Portanto, na contemplação da paixão e morte de Cristo – o Deus que se humanou para expiar o pecado de nossos primeiros pais – que os políticos lafaietenses busquem a conversão de seus modos e o bem-estar de nosso povo. Que deixem de viver voltados apenas para o seu meio e percebam, ao seu redor, os mais de 100 mil habitantes à mercê de seu governo. Até outubro, ainda há tempo de darem provas de uma mudança radical de vida e de suas despretensiosas capacidades, senão a do engrandecimento de Conselheiro Lafaiete.

Boa Páscoa!

No pretório

Tramita no Supremo Tribunal Federal, em Brasília, um dos processos mais polêmicos da história jurídica do país, envolvendo questões morais e éticas.
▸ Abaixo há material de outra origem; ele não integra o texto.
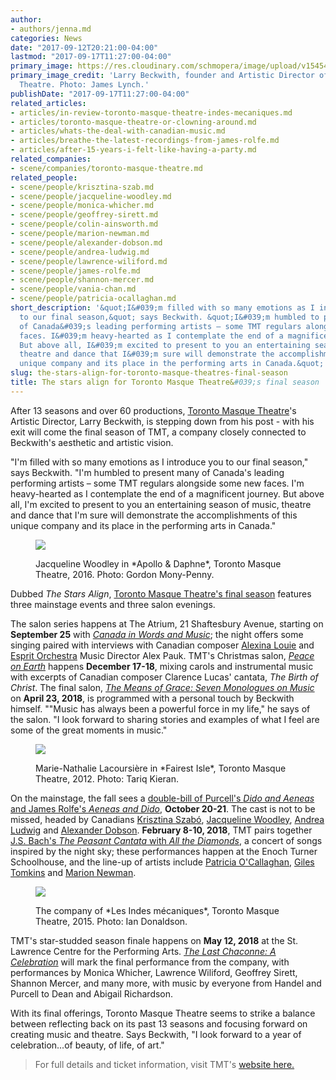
 ```yaml
---
author:
- authors/jenna.md
categories: News
date: "2017-09-12T20:21:00-04:00"
lastmod: "2017-09-17T11:27:00-04:00"
primary_image: https://res.cloudinary.com/schmopera/image/upload/v1545409169/media/webhook-uploads/1505493235099/2017-09-15---Larry-Beckwith-photo-by-James-Lynch-4.jpg.jpg
primary_image_credit: 'Larry Beckwith, founder and Artistic Director of Toronto Masque
  Theatre. Photo: James Lynch.'
publishDate: "2017-09-17T11:27:00-04:00"
related_articles:
- articles/in-review-toronto-masque-theatre-indes-mecaniques.md
- articles/toronto-masque-theatre-or-clowning-around.md
- articles/whats-the-deal-with-canadian-music.md
- articles/breathe-the-latest-recordings-from-james-rolfe.md
- articles/after-15-years-i-felt-like-having-a-party.md
related_companies:
- scene/companies/toronto-masque-theatre.md
related_people:
- scene/people/krisztina-szab.md
- scene/people/jacqueline-woodley.md
- scene/people/monica-whicher.md
- scene/people/geoffrey-sirett.md
- scene/people/colin-ainsworth.md
- scene/people/marion-newman.md
- scene/people/alexander-dobson.md
- scene/people/andrea-ludwig.md
- scene/people/lawrence-wiliford.md
- scene/people/james-rolfe.md
- scene/people/shannon-mercer.md
- scene/people/vania-chan.md
- scene/people/patricia-ocallaghan.md
short_description: '&quot;I&#039;m filled with so many emotions as I introduce you
  to our final season,&quot; says Beckwith. &quot;I&#039;m humbled to present many
  of Canada&#039;s leading performing artists – some TMT regulars alongside some new
  faces. I&#039;m heavy-hearted as I contemplate the end of a magnificent journey.
  But above all, I&#039;m excited to present to you an entertaining season of music,
  theatre and dance that I&#039;m sure will demonstrate the accomplishments of this
  unique company and its place in the performing arts in Canada.&quot;'
slug: the-stars-align-for-toronto-masque-theatres-final-season
title: The stars align for Toronto Masque Theatre&#039;s final season
---
```


After 13 seasons and over 60 productions, [Toronto Masque Theatre](/scene/companies/toronto-masque-theatre/)'s Artistic Director, Larry Beckwith, is stepping down from his post - with his exit will come the final season of TMT, a company closely connected to Beckwith's aesthetic and artistic vision.

"I'm filled with so many emotions as I introduce you to our final season," says Beckwith. "I'm humbled to present many of Canada's leading performing artists – some TMT regulars alongside some new faces. I'm heavy-hearted as I contemplate the end of a magnificent journey. But above all, I'm excited to present to you an entertaining season of music, theatre and dance that I'm sure will demonstrate the accomplishments of this unique company and its place in the performing arts in Canada."

<figure data-type="image">

![](https://res.cloudinary.com/schmopera/image/upload/v1545409169/media/webhook-uploads/1505493350937/2017-09-15---Jacqueline-Woodley-Daphne-reclining-Gordon-Mony-Penny.jpg.jpg)
<figcaption>Jacqueline Woodley in *Apollo & Daphne*, Toronto Masque Theatre, 2016. Photo: Gordon Mony-Penny.</figcaption>
</figure>

Dubbed *The Stars Align*, [Toronto Masque Theatre's final season](http://www.torontomasquetheatre.com/node/24) features three mainstage events and three salon evenings.

The salon series happens at The Atrium, 21 Shaftesbury Avenue, starting on **September 25** with [*Canada in Words and Music*](http://torontomasquetheatre.com/node/68); the night offers some singing paired with interviews with Canadian composer [Alexina Louie](/talking-with-composers-alexina-louie/) and [Esprit Orchestra](/scene/people/esprit-orchestra/) Music Director Alex Pauk. TMT's Christmas salon, [*Peace on Earth*](http://torontomasquetheatre.com/node/69) happens **December 17-18**, mixing carols and instrumental music with excerpts of Canadian composer Clarence Lucas' cantata, *The Birth of Christ*. The final salon, [*The Means of Grace: Seven Monologues on Music*](http://torontomasquetheatre.com/node/70) on **April 23, 2018**, is programmed with a personal touch by Beckwith himself. ""Music has always been a powerful force in my life," he says of the salon. "I look forward to sharing stories and examples of what I feel are some of the great moments in music."

<figure data-type="image">

![](https://res.cloudinary.com/schmopera/image/upload/v1545409169/media/webhook-uploads/1505493359815/2017-09-15---TARIQ_KIERAN-mn2.jpg.jpg)
<figcaption>Marie-Nathalie Lacoursière in *Fairest Isle*, Toronto Masque Theatre, 2012. Photo: Tariq Kieran.</figcaption>
</figure>

On the mainstage, the fall sees a [double-bill of Purcell's *Dido and Aeneas* and James Rolfe's *Aeneas and Dido*](http://torontomasquetheatre.com/node/65), **October 20-21**. The cast is not to be missed, headed by Canadians [Krisztina Szabó](/scene/people/krisztina-szabo/), [Jacqueline Woodley](/scene/people/jacqueline-woodley/), [Andrea Ludwig](/scene/people/andrea-ludwig/) and [Alexander Dobson](/scene/people/alexander-dobson/). **February 8-10, 2018**, TMT pairs together [J.S. Bach's *The Peasant Cantata* with *All the Diamonds*](http://torontomasquetheatre.com/node/66), a concert of songs inspired by the night sky; these performances happen at the Enoch Turner Schoolhouse, and the line-up of artists include [Patricia O'Callaghan](/scene/people/patricia-ocallaghan/), [Giles Tomkins](/talking-with-singers-giles-tomkins/) and [Marion Newman](/scene/people/marion-newman/).

<figure data-type="image">

![](https://res.cloudinary.com/schmopera/image/upload/v1545409169/media/webhook-uploads/1505493376641/highres_437429302%20ian%20donaldson.jpeg)
<figcaption>The company of *Les Indes mécaniques*, Toronto Masque Theatre, 2015. Photo: Ian Donaldson.</figcaption>
</figure>

TMT's star-studded season finale happens on **May 12, 2018** at the St. Lawrence Centre for the Performing Arts. [*The Last Chaconne: A Celebration*](http://torontomasquetheatre.com/node/67) will mark the final performance from the company, with performances by Monica Whicher, Lawrence Wiliford, Geoffrey Sirett, Shannon Mercer, and many more, with music by everyone from Handel and Purcell to Dean and Abigail Richardson.

With its final offerings, Toronto Masque Theatre seems to strike a balance between reflecting back on its past 13 seasons and focusing forward on creating music and theatre. Says Beckwith, "I look forward to a year of celebration...of beauty, of life, of art."

>For full details and ticket information, visit TMT's [website here.](http://www.torontomasquetheatre.com/node/24)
E nestes dias em que se comemoram a paixão, morte e ressurreição de Cristo, torna-se oportuno refletir sobre a responsabilidade dos ministros da Suprema Corte. Exercerão, eles, o papel de lídimos magistrados, a quem cabe assegurar a justiça na condução na Nação, desvinculados de qualquer compromisso pessoal, seja ideológico ou afetivo, mas comprometidos unicamente com a verdade? Ou serão Pilatos hodiernos, eximindo-se de sua responsabilidade, crédulos na frigidez científica, apenas, denotando até falta de conhecimento profundo para julgar uma questão tão complexa? Mais uma vez na história, assistimos à condenação de inocentes indefesos.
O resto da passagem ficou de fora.